South Korean president says ready to talk with Japan amid frayed ties
South Korean president says ready to talk with Japan amid frayed ties. President Moon Jae-in of South Korea announced that his Government is able to address historic and business problems with Japan in the form of an expansion of strained relations between Seoul and Tokyo. Moon said in his national TV address, on the 1st of March of 1919, on the 102nd anniversary of the Liberation Motion. That took place during the 1910-1945 Japanese occupation of the Korean peninsula. Our government is willing to sit down at any time and hold talks with the Japanese Government.

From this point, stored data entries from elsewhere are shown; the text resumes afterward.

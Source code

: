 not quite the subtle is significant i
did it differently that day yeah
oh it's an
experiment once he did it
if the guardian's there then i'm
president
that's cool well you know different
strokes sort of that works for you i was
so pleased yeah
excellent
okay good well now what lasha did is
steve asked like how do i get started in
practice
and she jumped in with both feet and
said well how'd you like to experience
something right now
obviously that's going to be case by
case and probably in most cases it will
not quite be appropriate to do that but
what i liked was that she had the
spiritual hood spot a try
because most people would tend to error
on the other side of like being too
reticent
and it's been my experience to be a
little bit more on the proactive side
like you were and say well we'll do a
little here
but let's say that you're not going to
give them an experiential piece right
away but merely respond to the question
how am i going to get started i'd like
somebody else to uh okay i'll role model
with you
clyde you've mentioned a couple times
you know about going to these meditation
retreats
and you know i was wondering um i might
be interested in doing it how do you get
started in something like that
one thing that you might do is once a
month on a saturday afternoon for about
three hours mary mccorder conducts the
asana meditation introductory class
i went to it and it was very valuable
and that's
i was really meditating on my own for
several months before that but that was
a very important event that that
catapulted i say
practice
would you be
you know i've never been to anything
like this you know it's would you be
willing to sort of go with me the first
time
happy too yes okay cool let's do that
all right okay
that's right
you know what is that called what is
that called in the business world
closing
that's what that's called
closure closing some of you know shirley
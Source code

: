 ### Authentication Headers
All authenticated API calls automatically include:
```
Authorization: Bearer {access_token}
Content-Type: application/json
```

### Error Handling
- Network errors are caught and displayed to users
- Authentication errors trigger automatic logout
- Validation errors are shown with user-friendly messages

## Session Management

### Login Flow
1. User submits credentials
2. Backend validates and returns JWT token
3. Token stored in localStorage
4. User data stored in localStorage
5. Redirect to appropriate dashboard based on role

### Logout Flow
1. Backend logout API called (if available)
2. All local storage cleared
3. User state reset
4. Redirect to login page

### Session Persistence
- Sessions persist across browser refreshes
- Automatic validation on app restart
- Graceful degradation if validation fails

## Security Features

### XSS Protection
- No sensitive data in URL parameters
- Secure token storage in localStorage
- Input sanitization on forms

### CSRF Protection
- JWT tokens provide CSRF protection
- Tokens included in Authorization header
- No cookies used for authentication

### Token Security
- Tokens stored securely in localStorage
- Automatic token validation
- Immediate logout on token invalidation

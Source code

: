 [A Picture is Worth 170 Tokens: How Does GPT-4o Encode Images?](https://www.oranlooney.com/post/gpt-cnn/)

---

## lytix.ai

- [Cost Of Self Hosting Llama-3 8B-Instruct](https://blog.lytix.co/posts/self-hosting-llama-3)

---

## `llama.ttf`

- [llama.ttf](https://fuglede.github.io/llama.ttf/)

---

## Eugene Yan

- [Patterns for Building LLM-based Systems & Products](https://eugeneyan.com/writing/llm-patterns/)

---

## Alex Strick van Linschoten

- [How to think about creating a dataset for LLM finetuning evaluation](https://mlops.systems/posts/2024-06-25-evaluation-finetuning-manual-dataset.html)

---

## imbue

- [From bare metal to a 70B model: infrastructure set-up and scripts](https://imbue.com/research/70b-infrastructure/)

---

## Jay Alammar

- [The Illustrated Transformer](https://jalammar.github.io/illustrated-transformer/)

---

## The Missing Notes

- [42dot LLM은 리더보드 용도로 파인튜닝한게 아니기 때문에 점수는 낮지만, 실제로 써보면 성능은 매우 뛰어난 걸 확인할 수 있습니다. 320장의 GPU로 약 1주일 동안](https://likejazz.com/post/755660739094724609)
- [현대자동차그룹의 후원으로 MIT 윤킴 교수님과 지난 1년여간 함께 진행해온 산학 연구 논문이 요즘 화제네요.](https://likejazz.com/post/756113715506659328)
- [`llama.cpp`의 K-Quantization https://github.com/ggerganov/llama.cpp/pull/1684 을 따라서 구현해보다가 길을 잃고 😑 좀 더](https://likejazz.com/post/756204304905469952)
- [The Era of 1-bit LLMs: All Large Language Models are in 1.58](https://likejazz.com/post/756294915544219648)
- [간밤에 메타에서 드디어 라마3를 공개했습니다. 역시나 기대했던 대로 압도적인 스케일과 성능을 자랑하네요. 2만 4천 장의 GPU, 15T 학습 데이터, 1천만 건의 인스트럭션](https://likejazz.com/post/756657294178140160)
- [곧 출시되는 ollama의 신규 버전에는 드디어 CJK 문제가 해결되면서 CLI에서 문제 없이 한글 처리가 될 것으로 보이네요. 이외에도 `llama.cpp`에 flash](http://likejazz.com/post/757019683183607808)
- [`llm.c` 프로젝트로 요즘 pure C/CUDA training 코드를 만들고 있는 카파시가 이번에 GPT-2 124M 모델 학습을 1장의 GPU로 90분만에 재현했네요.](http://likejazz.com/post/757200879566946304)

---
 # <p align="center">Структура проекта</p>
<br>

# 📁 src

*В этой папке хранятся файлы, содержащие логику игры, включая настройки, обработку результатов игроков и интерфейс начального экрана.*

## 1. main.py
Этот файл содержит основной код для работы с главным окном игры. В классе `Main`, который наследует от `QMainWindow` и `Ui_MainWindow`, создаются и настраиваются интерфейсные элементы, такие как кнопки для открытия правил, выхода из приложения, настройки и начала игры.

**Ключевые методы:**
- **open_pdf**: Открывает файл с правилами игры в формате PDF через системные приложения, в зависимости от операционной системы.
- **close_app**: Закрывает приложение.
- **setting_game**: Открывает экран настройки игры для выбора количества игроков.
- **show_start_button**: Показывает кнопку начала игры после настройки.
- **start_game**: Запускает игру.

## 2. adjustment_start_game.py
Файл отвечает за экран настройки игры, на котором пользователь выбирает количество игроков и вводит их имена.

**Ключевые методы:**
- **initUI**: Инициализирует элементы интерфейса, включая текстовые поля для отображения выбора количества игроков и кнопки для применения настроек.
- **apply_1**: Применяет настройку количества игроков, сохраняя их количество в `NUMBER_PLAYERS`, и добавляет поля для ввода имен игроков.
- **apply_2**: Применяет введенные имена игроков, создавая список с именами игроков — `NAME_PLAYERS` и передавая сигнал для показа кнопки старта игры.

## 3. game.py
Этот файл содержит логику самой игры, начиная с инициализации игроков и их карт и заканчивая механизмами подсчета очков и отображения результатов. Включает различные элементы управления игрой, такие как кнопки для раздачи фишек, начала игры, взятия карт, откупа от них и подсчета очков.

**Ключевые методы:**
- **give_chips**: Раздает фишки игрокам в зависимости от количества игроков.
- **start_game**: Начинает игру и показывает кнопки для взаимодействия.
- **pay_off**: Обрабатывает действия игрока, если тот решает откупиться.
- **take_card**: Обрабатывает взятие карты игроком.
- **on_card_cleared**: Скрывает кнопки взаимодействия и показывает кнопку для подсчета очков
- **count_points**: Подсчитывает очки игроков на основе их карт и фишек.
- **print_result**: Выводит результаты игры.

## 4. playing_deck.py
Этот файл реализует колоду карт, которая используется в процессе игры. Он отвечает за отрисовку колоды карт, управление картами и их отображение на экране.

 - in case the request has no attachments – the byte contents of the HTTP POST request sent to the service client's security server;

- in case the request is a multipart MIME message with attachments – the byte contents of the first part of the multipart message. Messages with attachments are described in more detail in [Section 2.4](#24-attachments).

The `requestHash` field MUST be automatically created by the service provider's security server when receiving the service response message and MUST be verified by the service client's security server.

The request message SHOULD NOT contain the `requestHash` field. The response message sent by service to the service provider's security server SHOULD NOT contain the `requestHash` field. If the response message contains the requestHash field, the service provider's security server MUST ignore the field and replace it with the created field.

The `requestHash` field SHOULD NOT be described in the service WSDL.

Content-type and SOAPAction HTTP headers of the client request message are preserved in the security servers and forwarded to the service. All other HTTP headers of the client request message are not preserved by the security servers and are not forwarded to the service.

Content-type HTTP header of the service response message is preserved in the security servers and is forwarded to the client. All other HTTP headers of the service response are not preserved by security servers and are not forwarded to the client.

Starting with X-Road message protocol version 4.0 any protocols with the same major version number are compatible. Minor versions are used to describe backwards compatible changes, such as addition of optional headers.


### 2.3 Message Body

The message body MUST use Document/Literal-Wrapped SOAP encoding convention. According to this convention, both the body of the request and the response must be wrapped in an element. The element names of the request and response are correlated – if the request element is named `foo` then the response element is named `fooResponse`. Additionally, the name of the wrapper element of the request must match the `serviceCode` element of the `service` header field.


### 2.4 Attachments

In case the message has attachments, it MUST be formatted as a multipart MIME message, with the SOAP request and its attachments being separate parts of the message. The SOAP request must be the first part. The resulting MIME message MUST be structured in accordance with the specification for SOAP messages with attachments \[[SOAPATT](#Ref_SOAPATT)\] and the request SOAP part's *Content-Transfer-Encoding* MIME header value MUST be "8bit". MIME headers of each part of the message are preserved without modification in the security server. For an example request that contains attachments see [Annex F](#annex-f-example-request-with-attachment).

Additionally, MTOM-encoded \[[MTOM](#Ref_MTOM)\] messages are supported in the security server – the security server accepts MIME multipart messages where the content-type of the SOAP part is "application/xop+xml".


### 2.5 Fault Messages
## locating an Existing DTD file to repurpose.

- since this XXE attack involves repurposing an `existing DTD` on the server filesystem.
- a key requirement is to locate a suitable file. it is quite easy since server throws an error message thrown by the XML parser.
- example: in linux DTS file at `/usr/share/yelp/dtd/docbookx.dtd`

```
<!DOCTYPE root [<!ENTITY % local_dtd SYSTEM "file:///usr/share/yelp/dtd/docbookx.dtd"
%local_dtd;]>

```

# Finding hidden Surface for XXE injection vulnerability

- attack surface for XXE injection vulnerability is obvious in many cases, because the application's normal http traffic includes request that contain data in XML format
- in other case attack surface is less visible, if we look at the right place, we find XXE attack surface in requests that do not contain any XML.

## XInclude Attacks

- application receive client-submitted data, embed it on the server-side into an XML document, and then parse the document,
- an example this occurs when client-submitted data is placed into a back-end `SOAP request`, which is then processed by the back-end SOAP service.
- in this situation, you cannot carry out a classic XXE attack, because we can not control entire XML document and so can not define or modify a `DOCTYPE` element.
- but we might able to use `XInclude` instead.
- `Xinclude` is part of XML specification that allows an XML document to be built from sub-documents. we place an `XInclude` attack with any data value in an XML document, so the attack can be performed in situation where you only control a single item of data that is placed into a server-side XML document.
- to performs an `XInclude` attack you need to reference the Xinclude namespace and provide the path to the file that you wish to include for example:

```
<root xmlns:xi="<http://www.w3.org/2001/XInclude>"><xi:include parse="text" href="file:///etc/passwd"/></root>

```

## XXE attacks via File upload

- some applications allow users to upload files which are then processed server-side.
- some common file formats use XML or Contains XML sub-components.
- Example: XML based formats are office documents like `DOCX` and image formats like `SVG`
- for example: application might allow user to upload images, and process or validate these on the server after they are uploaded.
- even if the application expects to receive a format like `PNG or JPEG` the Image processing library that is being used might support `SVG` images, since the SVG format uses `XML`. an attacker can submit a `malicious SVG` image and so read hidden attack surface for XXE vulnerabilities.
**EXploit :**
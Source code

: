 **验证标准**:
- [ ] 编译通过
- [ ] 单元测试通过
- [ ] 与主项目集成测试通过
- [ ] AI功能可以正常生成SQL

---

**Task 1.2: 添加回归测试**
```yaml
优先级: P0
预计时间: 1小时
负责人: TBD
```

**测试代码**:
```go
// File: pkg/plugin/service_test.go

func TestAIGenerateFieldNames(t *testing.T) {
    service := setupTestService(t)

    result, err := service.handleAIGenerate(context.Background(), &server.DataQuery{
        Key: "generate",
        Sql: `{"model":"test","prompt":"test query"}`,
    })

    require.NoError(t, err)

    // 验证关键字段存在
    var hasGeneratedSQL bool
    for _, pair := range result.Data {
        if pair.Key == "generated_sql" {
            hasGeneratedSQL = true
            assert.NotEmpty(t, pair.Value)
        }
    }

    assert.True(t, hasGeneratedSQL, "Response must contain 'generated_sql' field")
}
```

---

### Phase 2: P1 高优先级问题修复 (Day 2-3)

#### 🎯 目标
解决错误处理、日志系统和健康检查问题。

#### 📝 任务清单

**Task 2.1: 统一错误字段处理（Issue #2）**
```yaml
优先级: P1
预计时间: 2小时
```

I am sure that, if we unite our heads to try to consider the viewpoints of each other, we will be able to address past problems wisely. Quoted the President from the Xinhua news agency. Over the past decade, Seoul-Tokyo has a cold condition in terms of trade tensions and historical problems including Japan’s sex trafficking of Korean women in the army and Korean hard-work without pay before and after the Second World War. A South Korean court decided earlier this year by the Japanese government to compensate harm to sex trafficking victims in South Korea. But Japan appealed against a court decision on the sovereign immunity of a nation in international courts.
Japan maintains that all colonial-era problems settle by the 1965 Pact
The Seoul Court held that immunity is not valid as the massacres committed in a systematic, widespread, and comprehensive manner by Japan during the war are crimes against humanity. Japan maintains that all colonial-era problems were settled by the 1965 Pact which standardizes diplomatic relations between Seoul and Tokyo. In the light of the past, we should take a lesson. It is not disgraceful to learn from previous failures. But more a way to win the world’s esteem, said Moon.
Moon says its government will continue to seek smart strategies focused on an agenda that emphasizes victims. Similarly, It pledges to make every effort to recover the reputation and honor. South Korea’s leader noted that his administration would focus more on potential development, while “separately” settling the issues of the past, reiterating its two-way approach to historical issues.